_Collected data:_
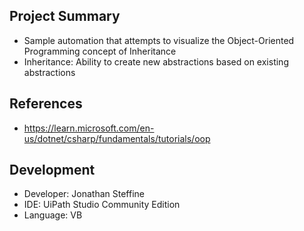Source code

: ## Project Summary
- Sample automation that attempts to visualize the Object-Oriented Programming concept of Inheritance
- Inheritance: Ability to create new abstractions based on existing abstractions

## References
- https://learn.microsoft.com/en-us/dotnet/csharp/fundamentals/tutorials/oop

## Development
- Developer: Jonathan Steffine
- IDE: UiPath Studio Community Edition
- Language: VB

_Work task:_ Restate each entry word for word; omit the pictures.

_Reply to the exercise:_
Source code

: ## Project Summary
- Sample automation that attempts to visualize the Object-Oriented Programming concept of Inheritance
- Inheritance: Ability to create new abstractions based on existing abstractions

## References
- https://learn.microsoft.com/en-us/dotnet/csharp/fundamentals/tutorials/oop

## Development
- Developer: Jonathan Steffine
- IDE: UiPath Studio Community Edition
- Language: VB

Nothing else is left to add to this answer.